> _Task to complete_: What you print must match the data line for line.

- - -

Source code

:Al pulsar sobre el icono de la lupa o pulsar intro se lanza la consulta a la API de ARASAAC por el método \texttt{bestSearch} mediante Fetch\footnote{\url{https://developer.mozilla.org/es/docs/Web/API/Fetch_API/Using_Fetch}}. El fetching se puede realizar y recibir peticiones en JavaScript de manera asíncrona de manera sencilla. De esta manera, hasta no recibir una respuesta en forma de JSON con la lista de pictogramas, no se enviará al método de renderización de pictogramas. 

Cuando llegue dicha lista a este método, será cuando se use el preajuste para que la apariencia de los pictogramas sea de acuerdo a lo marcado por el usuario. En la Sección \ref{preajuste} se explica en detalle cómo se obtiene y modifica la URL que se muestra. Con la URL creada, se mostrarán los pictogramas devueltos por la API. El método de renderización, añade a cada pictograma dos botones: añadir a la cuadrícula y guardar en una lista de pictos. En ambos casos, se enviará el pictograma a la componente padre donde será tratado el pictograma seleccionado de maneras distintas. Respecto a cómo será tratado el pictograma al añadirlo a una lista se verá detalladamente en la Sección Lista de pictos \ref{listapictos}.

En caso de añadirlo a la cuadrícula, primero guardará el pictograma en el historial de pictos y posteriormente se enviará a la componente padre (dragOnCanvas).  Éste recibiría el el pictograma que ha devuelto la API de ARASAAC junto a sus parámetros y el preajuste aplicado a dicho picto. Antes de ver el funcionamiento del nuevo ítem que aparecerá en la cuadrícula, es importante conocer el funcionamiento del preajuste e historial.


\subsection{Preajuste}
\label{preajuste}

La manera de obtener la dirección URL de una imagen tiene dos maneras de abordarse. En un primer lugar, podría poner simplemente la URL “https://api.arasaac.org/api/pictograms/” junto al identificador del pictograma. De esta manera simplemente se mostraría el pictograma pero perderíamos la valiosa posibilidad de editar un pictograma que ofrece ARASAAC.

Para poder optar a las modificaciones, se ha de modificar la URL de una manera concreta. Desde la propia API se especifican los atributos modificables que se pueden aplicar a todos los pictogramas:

- - -

> _Output for this task_:
Source code

:Al pulsar sobre el icono de la lupa o pulsar intro se lanza la consulta a la API de ARASAAC por el método \texttt{bestSearch} mediante Fetch\footnote{\url{https://developer.mozilla.org/es/docs/Web/API/Fetch_API/Using_Fetch}}. El fetching se puede realizar y recibir peticiones en JavaScript de manera asíncrona de manera sencilla. De esta manera, hasta no recibir una respuesta en forma de JSON con la lista de pictogramas, no se enviará al método de renderización de pictogramas. 

Cuando llegue dicha lista a este método, será cuando se use el preajuste para que la apariencia de los pictogramas sea de acuerdo a lo marcado por el usuario. En la Sección \ref{preajuste} se explica en detalle cómo se obtiene y modifica la URL que se muestra. Con la URL creada, se mostrarán los pictogramas devueltos por la API. El método de renderización, añade a cada pictograma dos botones: añadir a la cuadrícula y guardar en una lista de pictos. En ambos casos, se enviará el pictograma a la componente padre donde será tratado el pictograma seleccionado de maneras distintas. Respecto a cómo será tratado el pictograma al añadirlo a una lista se verá detalladamente en la Sección Lista de pictos \ref{listapictos}.

En caso de añadirlo a la cuadrícula, primero guardará el pictograma en el historial de pictos y posteriormente se enviará a la componente padre (dragOnCanvas).  Éste recibiría el el pictograma que ha devuelto la API de ARASAAC junto a sus parámetros y el preajuste aplicado a dicho picto. Antes de ver el funcionamiento del nuevo ítem que aparecerá en la cuadrícula, es importante conocer el funcionamiento del preajuste e historial.


\subsection{Preajuste}
\label{preajuste}

La manera de obtener la dirección URL de una imagen tiene dos maneras de abordarse. En un primer lugar, podría poner simplemente la URL “https://api.arasaac.org/api/pictograms/” junto al identificador del pictograma. De esta manera simplemente se mostraría el pictograma pero perderíamos la valiosa posibilidad de editar un pictograma que ofrece ARASAAC.

Para poder optar a las modificaciones, se ha de modificar la URL de una manera concreta. Desde la propia API se especifican los atributos modificables que se pueden aplicar a todos los pictogramas:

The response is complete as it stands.